Your objective - The job is to find each line in the entries holding the string "будет" and copy that line.

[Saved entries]
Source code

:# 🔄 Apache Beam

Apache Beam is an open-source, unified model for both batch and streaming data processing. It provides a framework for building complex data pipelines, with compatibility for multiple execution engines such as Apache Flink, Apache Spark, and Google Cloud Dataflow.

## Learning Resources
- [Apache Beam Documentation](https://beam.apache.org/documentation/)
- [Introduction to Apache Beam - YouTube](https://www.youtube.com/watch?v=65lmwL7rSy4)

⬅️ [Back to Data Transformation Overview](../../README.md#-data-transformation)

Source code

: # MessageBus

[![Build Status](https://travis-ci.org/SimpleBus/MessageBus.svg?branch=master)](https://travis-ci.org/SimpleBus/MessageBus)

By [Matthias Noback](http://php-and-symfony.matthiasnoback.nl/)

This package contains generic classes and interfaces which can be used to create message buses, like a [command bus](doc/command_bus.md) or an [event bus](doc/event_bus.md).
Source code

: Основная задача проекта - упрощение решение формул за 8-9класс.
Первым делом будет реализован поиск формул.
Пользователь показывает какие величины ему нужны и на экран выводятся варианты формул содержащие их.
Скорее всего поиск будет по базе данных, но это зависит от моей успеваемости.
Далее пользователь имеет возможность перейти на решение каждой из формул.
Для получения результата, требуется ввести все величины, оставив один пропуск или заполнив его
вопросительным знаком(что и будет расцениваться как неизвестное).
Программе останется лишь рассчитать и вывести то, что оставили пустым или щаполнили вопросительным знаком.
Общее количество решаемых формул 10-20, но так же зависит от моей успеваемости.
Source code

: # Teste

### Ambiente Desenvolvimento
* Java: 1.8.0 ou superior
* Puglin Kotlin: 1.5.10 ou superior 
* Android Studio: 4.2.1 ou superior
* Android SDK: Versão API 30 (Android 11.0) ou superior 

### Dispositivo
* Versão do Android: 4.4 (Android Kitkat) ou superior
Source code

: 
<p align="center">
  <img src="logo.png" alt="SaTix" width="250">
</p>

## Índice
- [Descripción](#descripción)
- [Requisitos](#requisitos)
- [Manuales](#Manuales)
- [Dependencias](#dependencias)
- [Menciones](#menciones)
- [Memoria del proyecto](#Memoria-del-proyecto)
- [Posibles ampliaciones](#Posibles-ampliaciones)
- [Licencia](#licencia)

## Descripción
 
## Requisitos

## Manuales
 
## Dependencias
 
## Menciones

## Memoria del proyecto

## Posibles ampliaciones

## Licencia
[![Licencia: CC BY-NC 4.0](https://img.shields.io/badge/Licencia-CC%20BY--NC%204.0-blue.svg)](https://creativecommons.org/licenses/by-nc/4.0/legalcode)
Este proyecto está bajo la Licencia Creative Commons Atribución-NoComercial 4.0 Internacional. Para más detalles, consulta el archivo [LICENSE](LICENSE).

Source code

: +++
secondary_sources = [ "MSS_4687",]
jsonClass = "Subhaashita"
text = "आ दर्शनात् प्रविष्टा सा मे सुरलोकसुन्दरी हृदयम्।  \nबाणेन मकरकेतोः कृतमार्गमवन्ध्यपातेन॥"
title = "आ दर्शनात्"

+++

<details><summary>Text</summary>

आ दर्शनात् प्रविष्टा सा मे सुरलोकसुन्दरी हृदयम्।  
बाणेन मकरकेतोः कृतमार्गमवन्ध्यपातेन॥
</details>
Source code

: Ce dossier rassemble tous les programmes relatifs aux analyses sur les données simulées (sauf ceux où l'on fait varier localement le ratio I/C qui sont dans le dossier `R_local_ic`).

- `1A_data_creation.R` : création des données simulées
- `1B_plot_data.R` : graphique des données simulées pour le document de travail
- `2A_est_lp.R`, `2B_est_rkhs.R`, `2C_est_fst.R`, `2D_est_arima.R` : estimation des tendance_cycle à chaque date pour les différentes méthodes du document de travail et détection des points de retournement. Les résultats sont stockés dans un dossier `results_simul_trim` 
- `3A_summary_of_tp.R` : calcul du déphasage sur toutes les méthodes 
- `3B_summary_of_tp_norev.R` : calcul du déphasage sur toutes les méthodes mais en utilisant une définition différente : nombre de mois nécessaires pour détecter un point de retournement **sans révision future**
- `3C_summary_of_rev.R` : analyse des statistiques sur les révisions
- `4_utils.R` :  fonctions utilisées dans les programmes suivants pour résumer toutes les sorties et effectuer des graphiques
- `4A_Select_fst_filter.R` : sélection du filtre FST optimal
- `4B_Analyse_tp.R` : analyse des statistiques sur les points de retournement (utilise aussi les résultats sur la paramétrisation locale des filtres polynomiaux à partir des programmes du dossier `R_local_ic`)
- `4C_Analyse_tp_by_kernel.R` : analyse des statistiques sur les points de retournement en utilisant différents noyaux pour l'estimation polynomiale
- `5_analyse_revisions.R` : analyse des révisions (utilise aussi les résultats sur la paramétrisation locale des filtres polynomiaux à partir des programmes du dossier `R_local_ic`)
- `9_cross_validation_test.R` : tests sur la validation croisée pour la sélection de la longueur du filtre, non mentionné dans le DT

Answer to this problem -
Первым делом будет реализован поиск формул.
Скорее всего поиск будет по базе данных, но это зависит от моей успеваемости.
вопросительным знаком(что и будет расцениваться как неизвестное).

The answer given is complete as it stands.